Ранхаш и Майяри перекинулись подозрительными взглядами и направились следом.

Уйти мыться лекарь ещё не успел. Только стащил рубаху и теперь внимательно просматривал содержимое саквояжа, пытаясь сообразить, где он оставил свою фляжку. Не лекарство, не яд, но терять гава-лиимскую настойку было жалко. Оставалось её очень мало.

– Шерех? Ты чего так поздно? – оборотень встретил друга подозрительным взглядом.

– Да вот решил заехать, гостинец тебе завезти, – старый консер поставил корзинку на кровать. – И чего это за взгляд такой? Тебе понравится!

– Последним сюрпризом от тебя была лошадь для семилетнего Ранхаша, с которой он свалился через два скачка и разбил себе лоб.

Старик ничуть не смутился.

– Ну раз не хочешь, значит, не подарю, – благородно решил он.

Лекаря это вполне устроило.

– А вообще-то меня послал к тебе Винеш, – повинился Шерех. – Ты ж помнишь, когда он тебя лечил? Ну от раны в грудь.

– Конечно. Долг помню. Осмотреть кого-то нужно? По сердцу что-то?

– Ты не торопись. Ты помнишь, что он тебе запрещал?

Брови Шидая приподнялись в недоумении, и он заподозрил, что друг издевается.

– Да как обычно. Вино, курево и драки.

– А баб?

– Ну баб тоже, но это уж если совсем сил не хватает, – хмыкнул лекарь.

– На баб сил хватает у всех. Он узнал, как ты куролесил в борделе, и велел передать, что в следующий раз ты у него в тюремной камере болеть будешь.

– Шерех, ты зачем приехал? – прищурился Шидай. – Не морочь мне голову.

– Мне просто хотелось похвалиться хорошей новостью. Точнее, – консер наигранно опечалился, – весьма грустной. Представляешь, Руахаш развёлся.

– С Менвиа? – поразился лекарь.

– Ну он был женат только на одной женщине.

– Да как же это его боги надоумили? Столько лет терпел, а тут…

– А тут разозлился. Впервые видел его в таком гневе. Но Менвиа перешла черту. Как только на такое могла пойти женщина её происхождения… Представляешь, она узнала от какой-то своей знакомой… ещё и такие знакомства имеет… что от одного важного оборотня забеременела одна из девочек в борделе. И приплатила той, чтобы она не избавлялась от ребёнка, а родила его и отдала ей, Менвиа. Какую подлость замыслила! Если родится девочка, отдала бы на воспитание в бордель. Если мальчик – какому-нибудь каторжнику, чтобы из него бандит вырос. Папашке отомстить через дитя хотела, вершительница судеб!

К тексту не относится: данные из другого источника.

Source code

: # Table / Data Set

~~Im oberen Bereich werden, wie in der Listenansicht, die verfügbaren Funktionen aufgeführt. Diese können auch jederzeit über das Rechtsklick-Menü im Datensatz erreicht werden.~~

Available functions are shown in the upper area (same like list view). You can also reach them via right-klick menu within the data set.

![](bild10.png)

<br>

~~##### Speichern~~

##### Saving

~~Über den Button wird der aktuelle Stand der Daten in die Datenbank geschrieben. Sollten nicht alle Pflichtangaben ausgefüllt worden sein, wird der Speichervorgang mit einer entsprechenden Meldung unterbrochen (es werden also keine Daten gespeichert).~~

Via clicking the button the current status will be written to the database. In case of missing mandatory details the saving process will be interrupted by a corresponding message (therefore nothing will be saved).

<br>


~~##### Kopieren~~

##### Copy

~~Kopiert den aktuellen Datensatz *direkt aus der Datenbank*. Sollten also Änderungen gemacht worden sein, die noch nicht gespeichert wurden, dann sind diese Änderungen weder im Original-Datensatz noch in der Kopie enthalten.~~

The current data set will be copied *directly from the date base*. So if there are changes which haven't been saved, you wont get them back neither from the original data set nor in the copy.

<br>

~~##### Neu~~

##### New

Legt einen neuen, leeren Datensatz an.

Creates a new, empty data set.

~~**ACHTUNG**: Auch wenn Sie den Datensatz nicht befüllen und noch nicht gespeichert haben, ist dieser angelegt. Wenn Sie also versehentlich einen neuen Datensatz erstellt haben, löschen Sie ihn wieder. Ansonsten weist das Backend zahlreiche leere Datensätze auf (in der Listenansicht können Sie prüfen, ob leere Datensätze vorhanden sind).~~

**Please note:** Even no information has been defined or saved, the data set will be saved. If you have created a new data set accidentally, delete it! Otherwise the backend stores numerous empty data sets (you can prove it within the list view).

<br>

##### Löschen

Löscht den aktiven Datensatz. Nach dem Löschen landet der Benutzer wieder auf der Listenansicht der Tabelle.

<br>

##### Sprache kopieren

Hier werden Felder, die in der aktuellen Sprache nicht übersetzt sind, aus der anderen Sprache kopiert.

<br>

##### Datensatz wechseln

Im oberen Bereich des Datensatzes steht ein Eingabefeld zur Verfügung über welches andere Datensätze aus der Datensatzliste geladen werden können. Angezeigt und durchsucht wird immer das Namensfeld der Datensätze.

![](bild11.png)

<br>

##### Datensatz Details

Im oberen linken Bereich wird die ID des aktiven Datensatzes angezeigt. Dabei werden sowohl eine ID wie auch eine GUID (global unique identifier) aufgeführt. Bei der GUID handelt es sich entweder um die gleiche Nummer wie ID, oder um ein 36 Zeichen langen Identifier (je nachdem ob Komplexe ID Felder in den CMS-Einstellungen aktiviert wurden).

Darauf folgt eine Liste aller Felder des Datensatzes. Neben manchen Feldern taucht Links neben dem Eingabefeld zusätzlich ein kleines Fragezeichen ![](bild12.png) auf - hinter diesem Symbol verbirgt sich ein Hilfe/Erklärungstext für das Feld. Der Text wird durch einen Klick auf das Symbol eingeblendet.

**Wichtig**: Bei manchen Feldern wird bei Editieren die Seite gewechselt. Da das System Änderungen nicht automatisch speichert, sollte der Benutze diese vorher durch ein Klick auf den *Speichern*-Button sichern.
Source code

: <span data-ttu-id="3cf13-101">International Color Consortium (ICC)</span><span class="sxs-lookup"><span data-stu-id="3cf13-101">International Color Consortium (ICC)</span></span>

– Совсем ничего за душой святого, – осуждающе покачал головой Шидай и замер.

Чуткий слух уловил кряхтение. Шерех встрепенулся, склонился над корзиной и, вытащив мех и шерстяное одеяло, засюсюкал:

– Проснулась? Дедушка здесь. Иди ко мне, моя хорошенькая.

Из глубин корзины старый консер вытащил совсем маленького ребёнка, крохотную малышку, тщательно одетую в тёплую одёжку. Оборотень аккуратно под застывшим взглядом Шидая положил дитя на постель и стащил с маленькой головки шапочку. Надо лбом младенца тут же взвился задорный вихор русых волос.

– Как у тебя, пока не поседел, – Шерех заботливо пригладил чубчик и неожиданно серьёзно посмотрел на Шидая. – Тебе Винеш же сказал, никаких баб! Он тебя сердечным зельем своего изготовления поил, а оно выводит из тела всю дрянь, даже если это не дрянь, а зелье бесплодия. А ты это лекарство почти две недели жрал. Вот теперь знакомься с результатом своего безответственного отношения к предписаниям лекаря. Ей целых две недели. Имени, правда, пока нет.